Frenchman Sebastien Raoult pleaded not guilty to cybercrimes Friday in Seattle federal court, two days after he was extradited from Morocco.

Frenchman extradited to US on hacking charges pleads not guilty

Federal Judge Michelle Peterson told the 21-year-old Raoult that he was charged with nine counts, including conspiracy, computer intrusion, wire fraud and aggravated identity theft.

Raoult listened through an interpreter.

After Raoult’s plea of not guilty, the judge ordered him to be detained as a flight risk until a hearing April 3.

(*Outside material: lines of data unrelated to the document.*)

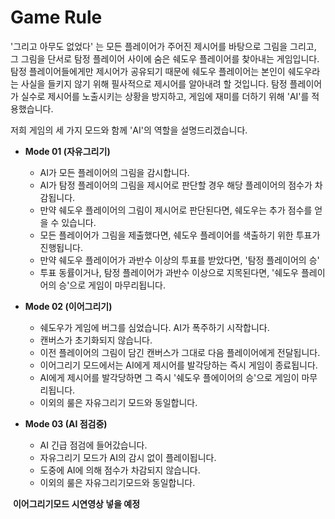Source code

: # Game Rule



'그리고 아무도 없었다' 는 모든 플레이어가 주어진 제시어를 바탕으로 그림을 그리고, 그 그림을 단서로 탐정 플레이어 사이에 숨은 쉐도우 플레이어를 찾아내는 게임입니다.  탐정 플레이어들에게만 제시어가 공유되기 때문에 쉐도우 플레이어는 본인이 쉐도우라는 사실을 들키지 않기 위해 필사적으로 제시어를 알아내려 할 것입니다. 탐정 플레이어가 실수로 제시어를 노출시키는 상황을 방지하고, 게임에 재미를 더하기 위해 'AI'를 적용했습니다. 

저희 게임의 세 가지 모드와 함께 'AI'의 역할을 설명드리겠습니다. 



- **Mode 01 (자유그리기)**

  - AI가 모든 플레이어의 그림을 감시합니다. 
  - AI가 탐정 플레이어의 그림을 제시어로 판단할 경우 해당 플레이어의 점수가 차감됩니다. 
  - 만약 쉐도우 플레이어의 그림이 제시어로 판단된다면, 쉐도우는 추가 점수를 얻을 수 있습니다. 
  - 모든 플레이어가 그림을 제출했다면, 쉐도우 플레이어를 색출하기 위한 투표가 진행됩니다. 
  - 만약 쉐도우 플레이어가 과반수 이상의 투표를 받았다면, '탐정 플레이어의 승'
  - 투표 동률이거나, 탐정 플레이어가 과반수 이상으로 지목된다면, '쉐도우 플레이어의 승'으로 게임이 마무리됩니다.

  

- **Mode 02 (이어그리기)**

  - 쉐도우가 게임에 버그를 심었습니다. AI가 폭주하기 시작합니다. 
  - 캔버스가 초기화되지 않습니다. 
  - 이전 플레이어의 그림이 담긴 캔버스가 그대로 다음 플레이어에게 전달됩니다. 
  - 이어그리기 모드에서는 AI에게 제시어를 발각당하는 즉시 게임이 종료됩니다. 
  - AI에게 제시어를 발각당하면 그 즉시 '쉐도우 플에이어의 승'으로 게임이 마무리됩니다. 
  - 이외의 룰은 자유그리기 모드와 동일합니다. 

  

- **Mode 03 (AI 점검중)**

  - AI 긴급 점검에 들어갔습니다. 
  - 자유그리기 모드가 AI의 감시 없이 플레이됩니다. 
  - 도중에 AI에 의해 점수가 차감되지 않습니다. 
  - 이외의 룰은 자유그리기모드와 동일합니다. 





​	**이어그리기모드 시연영상 넣을 예정**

Moroccan authorities arrested Raoult at Rabat airport May 31 at the request of the US Department of Justice. Along with Raoult, two other French nationals were also arrested, Gabriel Bildstein, 23, and Abdel-Hakim El-Ahmadi, 22.

According to Raoult’s indictment, he and the other two men are alleged to have formed a hacking team, dubbed “ShinyHunters,” to steal confidential data from 60 companies to sell on the dark web where criminals routinely operate.

Some of the companies are located in the Seattle area.

According to experts, beginning in 2020, the hackers stole customer data from the Indonesian e-commerce site Tokopedia, the US clothing brand Bonobos, the US telecom AT&T and many other companies, putting the personal data for sale on the dark web.

The criminal charges carry a possible jail term of up to 27 years in prison.